Chemicals Bill: Wrong Formula for Connecticut
A well intentioned but flawed proposal designed to create a Connecticut-specific list of potentially harmful chemicals was the subject of a public hearing this week by the legislature's Committee on Children.
HB 5653 requires the state Department of Public Health (DPH) to develop and regularly update a list of chemicals the agency believes are potentially harmful to children.
It also requires DPH to test and recommend regulating, restricting, or banning the sale of products containing the chemicals in Connecticut.
While well intentioned, the bill has significant flaws.
First, it conveys the impression that children in Connecticut are not already adequately protected, despite myriad federal laws, regulations, and standards such as those contained in:
- The Consumer Product Safety Improvement Act
- The Consumer Product Safety Act
- The Child Safety Protection Act
- The Federal Hazardous Substances Act
- The ASTM Safety Specification on Toys
- The Toxic Substances Control Act
Second, the bill assumes that Connecticut’s DPH can do a better job of testing and evaluating chemical toxicity and acceptable exposure levels than top regional and national toxicology experts conducting rigorous scientific, peer-reviewed studies.
While DPH does have a handful of staff experts in one or more aspects of toxicology, the constant task of evaluation and assessment required by HB 5653 would overwhelm them–and is unnecessary given the enormous federal and academic research dedicated to protecting America’s people and environment from potentially toxic chemicals.
Without the benefit of rigorous, independent, peer-reviewed science, the state could be swayed by emotional arguments to establish zero- or near-zero risk, which isn’t practical public policy and will almost certainly lead to unintended consequences.
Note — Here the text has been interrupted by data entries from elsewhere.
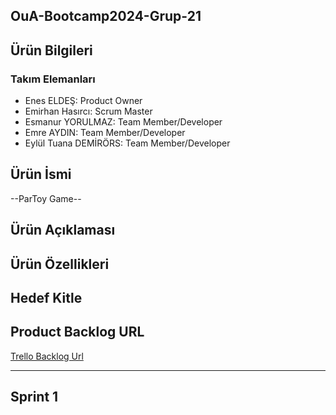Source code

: OuA-Bootcamp2024-Grup-21
---

Ürün Bilgileri
---

### Takım Elemanları


- Enes ELDEŞ: Product Owner
- Emirhan Hasırcı: Scrum Master
- Esmanur YORULMAZ: Team Member/Developer
- Emre AYDIN: Team Member/Developer
- Eylül Tuana DEMİRÖRS: Team Member/Developer

## Ürün İsmi



--ParToy Game--

## Ürün Açıklaması



## Ürün Özellikleri



## Hedef Kitle



## Product Backlog URL



[Trello Backlog Url](https://www.google.com "ParToy Game Trello")

---

## Sprint 1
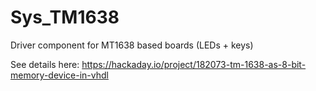 # Sys_TM1638
 Driver component for MT1638 based boards (LEDs + keys)
 
 See details here: https://hackaday.io/project/182073-tm-1638-as-8-bit-memory-device-in-vhdl
 
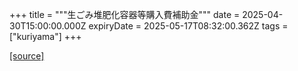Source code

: +++
title = """生ごみ堆肥化容器等購入費補助金"""
date = 2025-04-30T15:00:00.000Z
expiryDate = 2025-05-17T08:32:00.362Z
tags = ["kuriyama"]
+++


[[source]](https://www.town.kuriyama.hokkaido.jp/soshiki/45/28246.html)
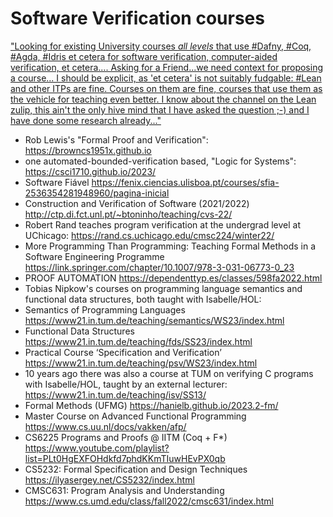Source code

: # Software Verification courses

["Looking for existing University courses *all levels* that use #Dafny, #Coq, #Agda, #Idris et cetera for software verification, computer-aided verification, et cetera.... Asking for a Friend...we need context for proposing a course...
I should be explicit, as 'et cetera' is not suitably fudgable: #Lean and other ITPs are fine. Courses on them are fine, courses that use them as the vehicle for teaching even better.
I know about the channel on the Lean zulip, this ain't the only hive mind that I have asked the question ;-) and I have done some research already..."](https://x.com/jfdm/status/1714006851245732253?s=20)

-  Rob Lewis's "Formal Proof and Verification": https://browncs1951x.github.io
-  one automated-bounded-verification based, "Logic for Systems": https://csci1710.github.io/2023/
-  Software Fiável https://fenix.ciencias.ulisboa.pt/courses/sfia-2536354281948960/pagina-inicial
-  Construction and Verification of Software (2021/2022) http://ctp.di.fct.unl.pt/~btoninho/teaching/cvs-22/
-  Robert Rand teaches program verification at the undergrad level at UChicago: https://rand.cs.uchicago.edu/cmsc224/winter22/
-  More Programming Than Programming: Teaching Formal Methods in a Software Engineering Programme https://link.springer.com/chapter/10.1007/978-3-031-06773-0_23
-  PROOF AUTOMATION https://dependenttyp.es/classes/598fa2022.html
-  Tobias Nipkow's courses on programming language semantics and functional data structures, both taught with Isabelle/HOL:
  - Semantics of Programming Languages https://www21.in.tum.de/teaching/semantics/WS23/index.html
  - Functional Data Structures https://www21.in.tum.de/teaching/fds/SS23/index.html
  - Practical Course ‘Specification and Verification’ https://www21.in.tum.de/teaching/psv/WS23/index.html
  - 10 years ago there was also a course at TUM on verifying C programs with Isabelle/HOL, taught by an external lecturer: https://www21.in.tum.de/teaching/isv/SS13/
- Formal Methods (UFMG) https://hanielb.github.io/2023.2-fm/
- Master Course on Advanced Functional Programming https://www.cs.uu.nl/docs/vakken/afp/
- CS6225 Programs and Proofs @ IITM (Coq + F*) https://www.youtube.com/playlist?list=PLt0HgEXFOHdkfd7phdKKmTIuwHEvPX0qb
- CS5232: Formal Specification and Design Techniques  https://ilyasergey.net/CS5232/index.html
- CMSC631: Program Analysis and Understanding https://www.cs.umd.edu/class/fall2022/cmsc631/index.html



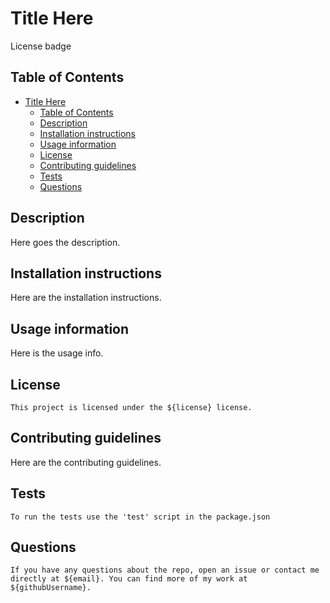 # Title Here

License badge

## Table of Contents

- [Title Here](#title-here)
  - [Table of Contents](#table-of-contents)
  - [Description](#description)
  - [Installation instructions](#installation-instructions)
  - [Usage information](#usage-information)
  - [License](#license)
  - [Contributing guidelines](#contributing-guidelines)
  - [Tests](#tests)
  - [Questions](#questions)

## Description
Here goes the description.

## Installation instructions
Here are the installation instructions.

## Usage information
Here is the usage info.

## License
`This project is licensed under the ${license} license.`

## Contributing guidelines
Here are the contributing guidelines.

## Tests
`To run the tests use the 'test' script in the package.json`

## Questions
`If you have any questions about the repo, open an issue or contact me directly at ${email}. You can find more of my work at ${githubUsername}.`
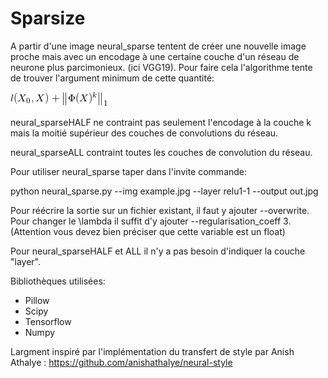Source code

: # Sparsize


A partir d'une image neural_sparse tentent de créer une nouvelle image proche mais avec un encodage à une certaine couche d'un réseau de neurone plus parcimonieux.
(ici VGG19). Pour faire cela l'algorithme tente de trouver l'argument minimum de cette quantité:

![Alt](/CodeCogsEqn.gif "erreur 1")

neural_sparseHALF ne contraint pas seulement l'encodage à la couche k mais la moitié supérieur des couches de convolutions du réseau.

neural_sparseALL contraint toutes les couches de convolution du réseau.

Pour utiliser neural_sparse taper dans l'invite commande:

python neural_sparse.py --img example.jpg --layer relu1-1 --output out.jpg

Pour réécrire la sortie sur un fichier existant, il faut y ajouter --overwrite.
Pour changer le \lambda il suffit d'y ajouter --regularisation_coeff 3. (Attention vous devez bien préciser que cette variable est un float)

Pour neural_sparseHALF et ALL il n'y a pas besoin d'indiquer la couche "layer".

Bibliothèques utilisées:
- Pillow
- Scipy
- Tensorflow
- Numpy

Largment inspiré par l'implémentation du transfert de style par Anish Athalye : https://github.com/anishathalye/neural-style

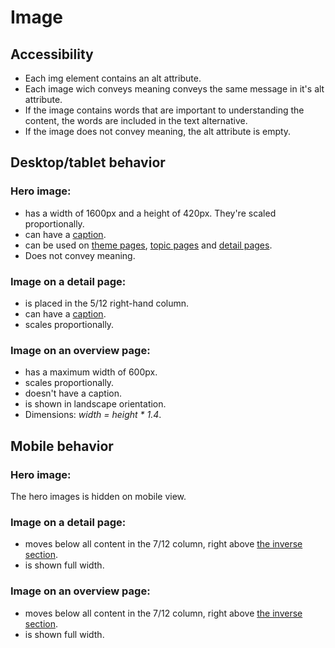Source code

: # Image
## Accessibility
* Each img element contains an alt attribute.
* Each image wich conveys meaning conveys the same message in it's alt attribute.
* If the image contains words that are important to understanding the content, the words are included in the text alternative.
* If the image does not convey meaning, the alt attribute is empty.

## Desktop/tablet behavior

### Hero image:
* has a width of 1600px and a height of 420px. They're scaled proportionally.
* can have a <a href="#">caption</a>.
* can be used on <a href="#">theme pages</a>, <a href="#">topic pages</a> and <a href="#">detail pages</a>.
* Does not convey meaning.

### Image on a detail page:
* is placed in the 5/12 right-hand column.
* can have a <a href="#">caption</a>.
* scales proportionally.

### Image on an overview page:
* has a maximum width of 600px.
* scales proportionally.
* doesn't have a caption.
* is shown in landscape orientation. 
* Dimensions: _width = height * 1.4_.

## Mobile behavior

### Hero image:
The hero images is hidden on mobile view.

### Image on a detail page:
* moves below all content in the 7/12 column, right above <a href="#">the inverse section</a>.
* is shown full width.

### Image on an overview page:
* moves below all content in the 7/12 column, right above <a href="#">the inverse section</a>.
* is shown full width.

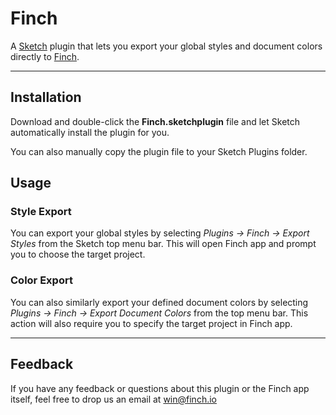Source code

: # Finch

A [Sketch](https://www.sketchapp.com) plugin that lets you export your global styles and document colors directly to [Finch](https://finch.io).

* * * * *

## Installation

Download and double-click the **Finch.sketchplugin** file and let Sketch automatically install the plugin for you. 

You can also manually copy the plugin file to your Sketch Plugins folder.

## Usage

### Style Export

You can export your global styles by selecting *Plugins -> Finch -> Export Styles* from the Sketch top menu bar. This will open Finch app and prompt you to choose the target project.

### Color Export

You can also similarly export your defined document colors by selecting *Plugins -> Finch -> Export Document Colors* from the top menu bar. This action will also require you to specify the target project in Finch app.

* * * * *

## Feedback

If you have any feedback or questions about this plugin or the Finch app itself, feel free to drop us an email at win@finch.io

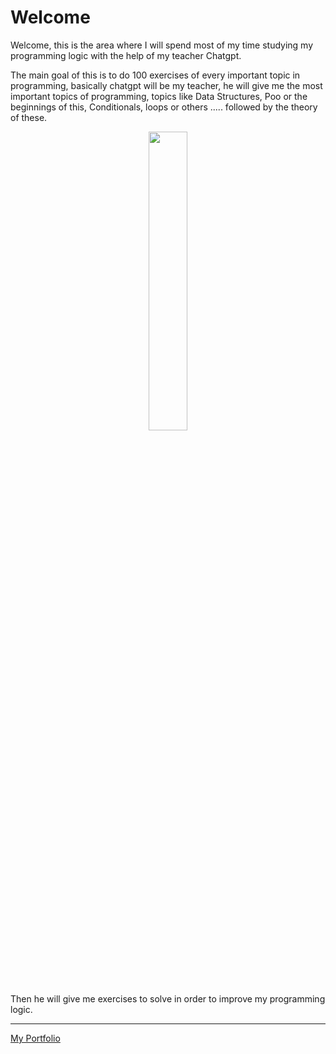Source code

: # Welcome
Welcome, this is the area where I will spend most of my time studying my programming logic with the help of my teacher Chatgpt.

The main goal of this is to do 100 exercises of every important topic in programming, basically chatgpt will be my teacher, he will give me the most important topics of programming, topics like Data Structures, Poo or the beginnings of this, Conditionals, loops or others .....
followed by the theory of these.

<div style="text-align: center;">
    <img src="https://media.giphy.com/media/3og0INRvt0D3hERC1O/giphy.gif" width="35%" height="35%" quality="35%">
</div>


Then he will give me exercises to solve in order to improve my programming logic.


---

[My Portfolio ](https://edgarant.github.io/)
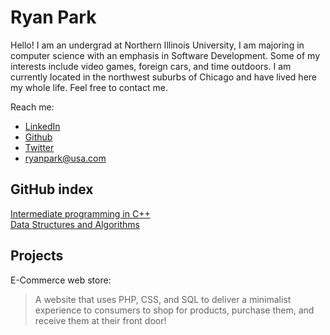 
# Ryan Park
Hello! I am an undergrad at Northern Illinois University, I am
majoring in  computer science with an emphasis in Software
Development. Some of my  interests include video games, foreign cars,
and time outdoors. I am  currently located in the northwest suburbs of
Chicago and have lived  here my whole life. Feel free to contact me.

Reach me:
 - [LinkedIn](https://www.linkedin.com/in/ryanipark/)
 - [Github](github.com/ryanipark)
 - [Twitter](https://twitter.com/ryanipark)
 - ryanpark@usa.com

## GitHub index

[Intermediate programming in C++](https://github.com/ryanipark/intermediateCPP)  
[Data Structures and Algorithms](https://github.com/ryanipark/Data-Structures-Algorithms)


## Projects
E-Commerce web store:

>A  website that uses PHP, CSS, and SQL to deliver a minimalist experience to consumers to shop for products, purchase them, and receive them at their front door!
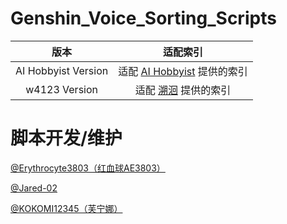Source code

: # Genshin_Voice_Sorting_Scripts

|        版本         |                           适配索引                           |
| :-----------------: | :----------------------------------------------------------: |
| AI Hobbyist Version | 适配 [AI Hobbyist](https://github.com/AI-Hobbyist/Genshin_Datasets) 提供的索引 |
|    w4123 Version    | 适配 [溯洄](https://github.com/w4123/GenshinVoice) 提供的索引 |

# 脚本开发/维护

[@Erythrocyte3803（红血球AE3803）](https://github.com/Erythrocyte3803)

[@Jared-02](https://github.com/Jared-02)

[@KOKOMI12345（芙宁娜）](https://github.com/KOKOMI12345)
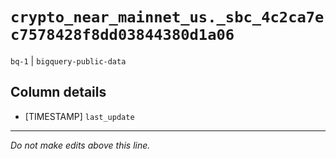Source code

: # `crypto_near_mainnet_us._sbc_4c2ca7ec7578428f8dd03844380d1a06`
`bq-1` | `bigquery-public-data`

## Column details
* [TIMESTAMP] `last_update`

-------------------------------------------------------------------------------
*Do not make edits above this line.*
Third, the bill fails to recognize the unintended and harmful economic impact of creating a Connecticut-only list of chemicals, subject to change at least every two years and with regulatory changes occurring at least as often.
This uncertainty coupled with the likelihood of regulations and restrictions unique to Connecticut would be a serious blow to many businesses across the state that produce, utilize or manufacture products from chemicals every day.
CBIA encourages the committee to resist isolating Connecticut in determining acceptable risk when it comes to the use of chemicals.
Rather, we urge policymakers to focus on supporting and promoting non-regulatory approaches at the state level through such organizations as the Connecticut Chemical Institute, which can act as resources for businesses that use chemicals to find less toxic alternatives and help keep them at the forefront of the green chemistry innovation.